## Excerpted data
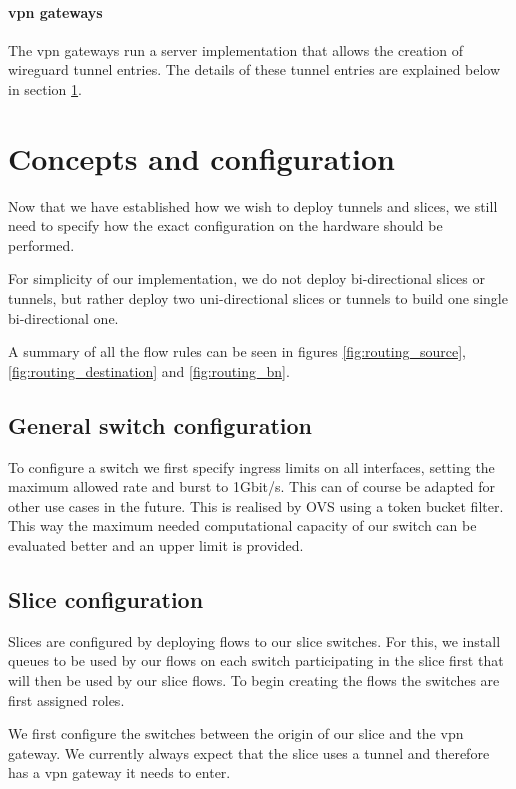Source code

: \paragraph{\acrshort{vpn} gateways} The \acrshort{vpn} gateways run a server implementation that allows the creation of \gls{wireguard} \cite{wireguard} tunnel entries. The details of these tunnel entries are explained below in section \ref{impl_concepts}.


\section{Concepts and configuration}
\label{impl_concepts}
Now that we have established how we wish to deploy tunnels and slices, we still need to specify how the exact configuration on the hardware should be performed.

For simplicity of our implementation, we do not deploy bi-directional slices or tunnels, but rather deploy two uni-directional slices or tunnels to build one single bi-directional one.

A summary of all the flow rules can be seen in figures \ref{fig:routing_source}, \ref{fig:routing_destination} and \ref{fig:routing_bn}.

\subsection{General switch configuration}
To configure a switch we first specify ingress limits on all interfaces, setting the maximum allowed rate and burst to 1Gbit/s. This can of course be adapted for other use cases in the future. This is realised by OVS using a token bucket filter. This way the maximum needed computational capacity of our switch can be evaluated better and an upper limit is provided.

\subsection{Slice configuration}
Slices are configured by deploying flows to our slice switches. For this, we install queues to be used by our flows on each switch participating in the slice first that will then be used by our slice flows. To begin creating the flows the switches are first assigned roles.

We first configure the switches between the origin of our slice and the \acrshort{vpn} gateway. We currently always expect that the slice uses a tunnel and therefore has a \acrshort{vpn} gateway it needs to enter.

## What is being asked
Without the pictures, transcribe the listing exactly as it stands.

## The answer
Source code

: \paragraph{\acrshort{vpn} gateways} The \acrshort{vpn} gateways run a server implementation that allows the creation of \gls{wireguard} \cite{wireguard} tunnel entries. The details of these tunnel entries are explained below in section \ref{impl_concepts}.


\section{Concepts and configuration}
\label{impl_concepts}
Now that we have established how we wish to deploy tunnels and slices, we still need to specify how the exact configuration on the hardware should be performed.

For simplicity of our implementation, we do not deploy bi-directional slices or tunnels, but rather deploy two uni-directional slices or tunnels to build one single bi-directional one.

A summary of all the flow rules can be seen in figures \ref{fig:routing_source}, \ref{fig:routing_destination} and \ref{fig:routing_bn}.

\subsection{General switch configuration}
To configure a switch we first specify ingress limits on all interfaces, setting the maximum allowed rate and burst to 1Gbit/s. This can of course be adapted for other use cases in the future. This is realised by OVS using a token bucket filter. This way the maximum needed computational capacity of our switch can be evaluated better and an upper limit is provided.

\subsection{Slice configuration}
Slices are configured by deploying flows to our slice switches. For this, we install queues to be used by our flows on each switch participating in the slice first that will then be used by our slice flows. To begin creating the flows the switches are first assigned roles.

We first configure the switches between the origin of our slice and the \acrshort{vpn} gateway. We currently always expect that the slice uses a tunnel and therefore has a \acrshort{vpn} gateway it needs to enter.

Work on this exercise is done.